Marsh has Hormel Cure 51 Spiral Sliced Hams for $1.29 a pound. True, there’s a big bone in it, so the meat itself probably costs about $2.00 a pound. Compare that to meat from the deli, which will probably run you anywhere from about $4.99 on up. The ham is sliced, which means you’ll get nice even slices, and a lot thinner than if you were slicing it yourself – or at least if I were slicing it myself! Cheese to go with the ham is on sale in various forms at most of the grocery stores. Aldi has 8-ounce blocks of several kinds of cheese for $1.79 each. Kroger has block cheese for $3.29 for 12 to 16 ounces. They also have some sliced cheese at $3.29 for 24 slices. Personally, I would go for the sliced cheese because the slices are thinner and more even than I could cut them, and they’ll go further. It depends on what kind is sliced, though. I’d rather have real cheese than a processed cheese. Even if I cut the cheese myself, it will probably end up cheaper than buying it at the deli counter. Beyond the meat and cheese, the last time I looked, Aldi had mayo and “whipped salad dressing” for $1.99 for almost a quart. I think it was 30 ounces instead of 32. A few different varieties of mustard were $1.19 a bottle, I think. When it comes to bread, remember to compare the price per slice rather than the price per loaf or the price per pound. Unless the slices are unusually large or small, two slices of whatever size you get will make a sandwich. If you go for a hoagie type roll, think about how many sandwiches – how many “servings” – you’re going to get from them, and compare the price to the same number of “servings” of regular bread. 

Garlic Bread Snacks

You can take a loaf of French bread that is split in two, spread each side with garlic butter, and bake until hot. Or take that same loaf of French bread, cut it vertically into slices (but not all the way through) and spread garlic butter in between the slices, and bake until hot. Or go ahead and cut the slices all the way through, put them flat on a baking sheet and spread the top side with garlic butter, then bake until hot and somewhat crispy. Or take regular old bread (or sliced sour dough would be good, too), spread one side with garlic butter, put them in a single layer on a baking dish, and bake until toasted and crisp. Or make your garlic bread however you like to. Or even buy a loaf of garlic bread! However you make your Garlic Bread, it makes a good base for spreading either the SPINACH ARTICHOKE DIP or the COPY CAT FRITO LAY BEAN DIP on top of. Or other dips, too, for that matter. You may need to spread the dip instead of dipping the bread, depending on the dip.

French Bread Chips

I assume that there’s a name for these, but I don’t know what it is. Take some French bread and cut it into “fingers.” You might need to cut the bread into about 4 slices first. Then put the fingers on the baking sheet, brush very lightly with a bit of olive oil in which you’ve had a clove of garlic soaking, and then bake until crisp. You could use regular bread, too, if that was what you had on hand. Or maybe rye bread? Try baking different kinds of bread at different temperatures. You want them to dry out and get crisp without burning. Watch them closely!

Tortilla Chips

Cut small (5 or 6 inches?) wheat or corn tortillas into wedges, put then on a baking sheet, spritz them or brush them very lightly with a bit oil (actually, you don’t really need any oil), and bake at 350 for about 5 minutes to crisp.

Pita Chips

Buy a pack of thin pitas (round bread that separates in the middle). Separate each pita into two rounds, then cut each round into six or eight wedges. Put the wedges on a baking dish in a single layer. Spray them with a bit of oil if you have a spritzer, or brush them very lightly with a bit of oil. Bake at 350 for about 5 minutes to crisp.

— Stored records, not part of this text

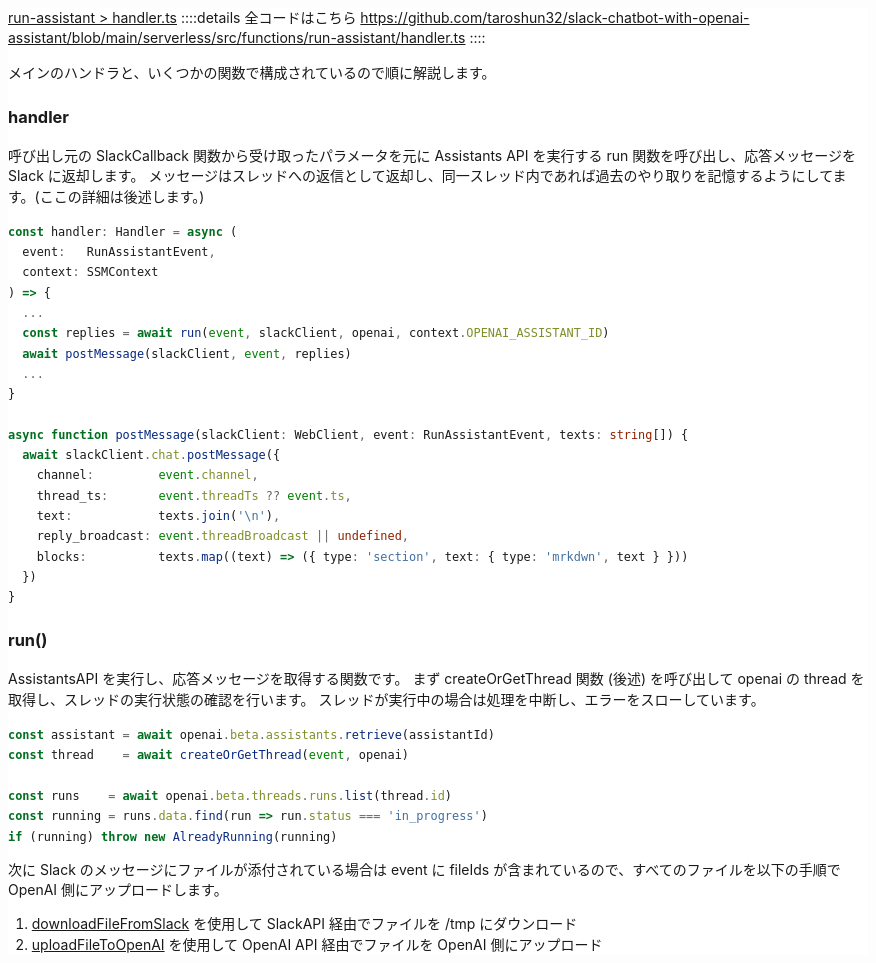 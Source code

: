 [run-assistant > handler.ts](https://github.com/taroshun32/slack-chatbot-with-openai-assistant/blob/main/serverless/src/functions/run-assistant/handler.ts)
::::details 全コードはこちら
https://github.com/taroshun32/slack-chatbot-with-openai-assistant/blob/main/serverless/src/functions/run-assistant/handler.ts
::::

メインのハンドラと、いくつかの関数で構成されているので順に解説します。

### handler

呼び出し元の SlackCallback 関数から受け取ったパラメータを元に Assistants API を実行する run 関数を呼び出し、応答メッセージを Slack に返却します。
メッセージはスレッドへの返信として返却し、同一スレッド内であれば過去のやり取りを記憶するようにしてます。(ここの詳細は後述します。)

```ts
const handler: Handler = async (
  event:   RunAssistantEvent,
  context: SSMContext
) => {
  ...
  const replies = await run(event, slackClient, openai, context.OPENAI_ASSISTANT_ID)
  await postMessage(slackClient, event, replies)
  ...
}

async function postMessage(slackClient: WebClient, event: RunAssistantEvent, texts: string[]) {
  await slackClient.chat.postMessage({
    channel:         event.channel,
    thread_ts:       event.threadTs ?? event.ts,
    text:            texts.join('\n'),
    reply_broadcast: event.threadBroadcast || undefined,
    blocks:          texts.map((text) => ({ type: 'section', text: { type: 'mrkdwn', text } }))
  })
}
```

### run()

AssistantsAPI を実行し、応答メッセージを取得する関数です。
まず createOrGetThread 関数 (後述) を呼び出して openai の thread を取得し、スレッドの実行状態の確認を行います。
スレッドが実行中の場合は処理を中断し、エラーをスローしています。

```ts
const assistant = await openai.beta.assistants.retrieve(assistantId)
const thread    = await createOrGetThread(event, openai)

const runs    = await openai.beta.threads.runs.list(thread.id)
const running = runs.data.find(run => run.status === 'in_progress')
if (running) throw new AlreadyRunning(running)
```

次に Slack のメッセージにファイルが添付されている場合は event に fileIds が含まれているので、すべてのファイルを以下の手順で OpenAI 側にアップロードします。
1. [downloadFileFromSlack](https://github.com/taroshun32/slack-chatbot-with-openai-assistant/blob/main/serverless/src/libs/download-file-from-slack.ts) を使用して SlackAPI 経由でファイルを /tmp にダウンロード
2. [uploadFileToOpenAI](https://github.com/taroshun32/slack-chatbot-with-openai-assistant/blob/main/serverless/src/libs/upload-file-to-openai.ts) を使用して OpenAI API 経由でファイルを OpenAI 側にアップロード
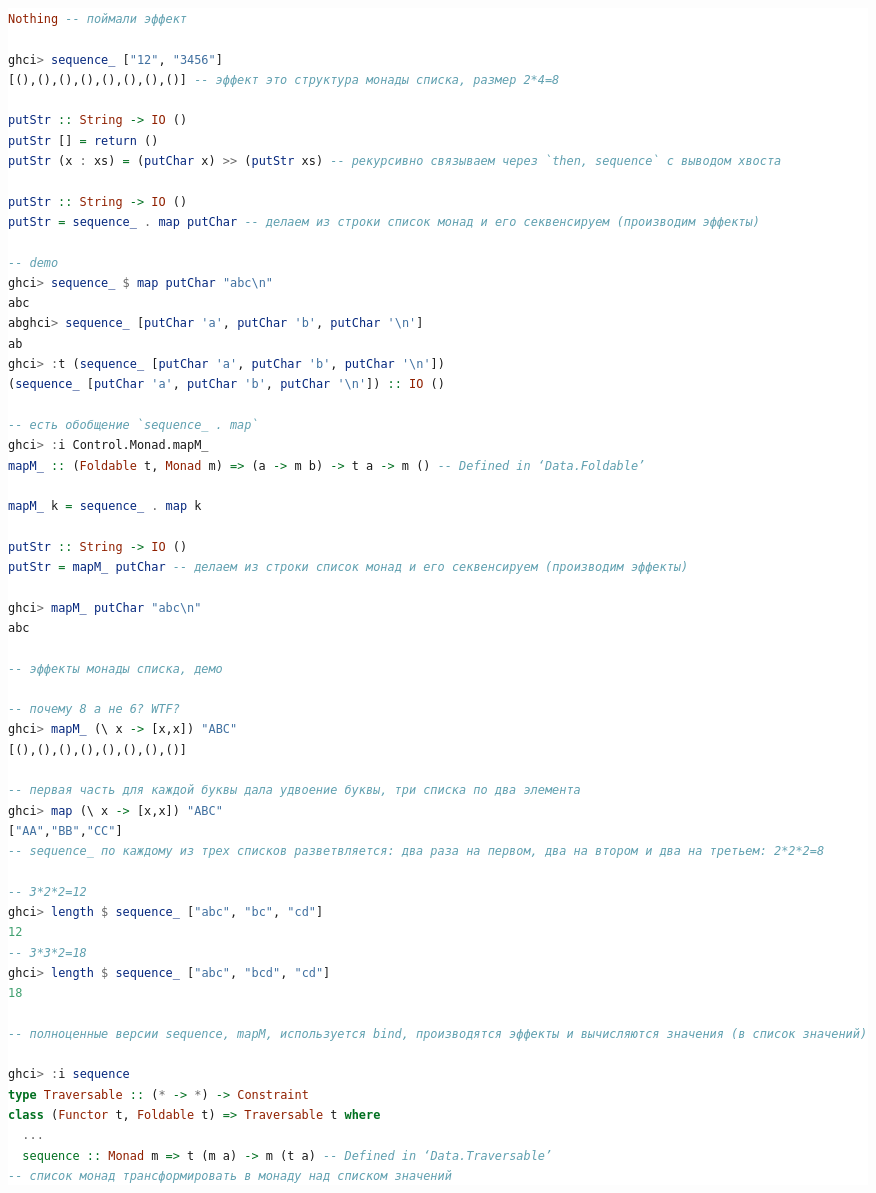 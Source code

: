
 ```hs
Nothing -- поймали эффект

ghci> sequence_ ["12", "3456"]
[(),(),(),(),(),(),(),()] -- эффект это структура монады списка, размер 2*4=8

putStr :: String -> IO ()
putStr [] = return ()
putStr (x : xs) = (putChar x) >> (putStr xs) -- рекурсивно связываем через `then, sequence` с выводом хвоста

putStr :: String -> IO ()
putStr = sequence_ . map putChar -- делаем из строки список монад и его секвенсируем (производим эффекты)

-- demo
ghci> sequence_ $ map putChar "abc\n"
abc
abghci> sequence_ [putChar 'a', putChar 'b', putChar '\n']
ab
ghci> :t (sequence_ [putChar 'a', putChar 'b', putChar '\n'])
(sequence_ [putChar 'a', putChar 'b', putChar '\n']) :: IO ()

-- есть обобщение `sequence_ . map`
ghci> :i Control.Monad.mapM_
mapM_ :: (Foldable t, Monad m) => (a -> m b) -> t a -> m () -- Defined in ‘Data.Foldable’

mapM_ k = sequence_ . map k

putStr :: String -> IO ()
putStr = mapM_ putChar -- делаем из строки список монад и его секвенсируем (производим эффекты)

ghci> mapM_ putChar "abc\n"
abc

-- эффекты монады списка, демо

-- почему 8 а не 6? WTF?
ghci> mapM_ (\ x -> [x,x]) "ABC"
[(),(),(),(),(),(),(),()]

-- первая часть для каждой буквы дала удвоение буквы, три списка по два элемента
ghci> map (\ x -> [x,x]) "ABC"
["AA","BB","CC"]
-- sequence_ по каждому из трех списков разветвляется: два раза на первом, два на втором и два на третьем: 2*2*2=8

-- 3*2*2=12
ghci> length $ sequence_ ["abc", "bc", "cd"]
12
-- 3*3*2=18
ghci> length $ sequence_ ["abc", "bcd", "cd"]
18

-- полноценные версии sequence, mapM, используется bind, производятся эффекты и вычисляются значения (в список значений)

ghci> :i sequence
type Traversable :: (* -> *) -> Constraint
class (Functor t, Foldable t) => Traversable t where
  ...
  sequence :: Monad m => t (m a) -> m (t a) -- Defined in ‘Data.Traversable’
-- список монад трансформировать в монаду над списком значений

```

Copy Cat Frito Lay Bean Dip


1 can (15 oz) refried beans                       
5 slices bottled jalapenos (nacho slices)
1 T brine, from the jalapenos                    
1/2 t salt                                                        
1/2 t sugar
1/4 t onion powder
1/4 t paprika
1/8 t garlic powder
1/8 t cayenne pepper

Combine all ingredients in food processor or blender and puree on high speed until smooth. Cover and chill for at least an hour before serving.

Spinach Artichoke Dip

(based on including reviews)

1 c shredded parmesan cheese               
1 c shredded Italian cheese blend (or mozzarella or another cup of parmesan)                
1 box (10 oz) frozen chopped spinach, thawed
1 can (14 oz) artichoke hearts, drained and chopped
2/3 c sour cream
1 c cream cheese
1/3 c mayo
2 t minced garlic (or more to taste

Preheat oven to 375. Mix together parmesan, Italian cheese blend, spinach, and artichoke hearts. Combine remaining ingredients, mix well, and add to spinach mixture. Mix well. Bake for 20 – 30 minutes. Serve hot. If you have a small Crockpot, use that to keep the dip warm. On the other hand, it may disappear so fast it doesn’t have time to get cold!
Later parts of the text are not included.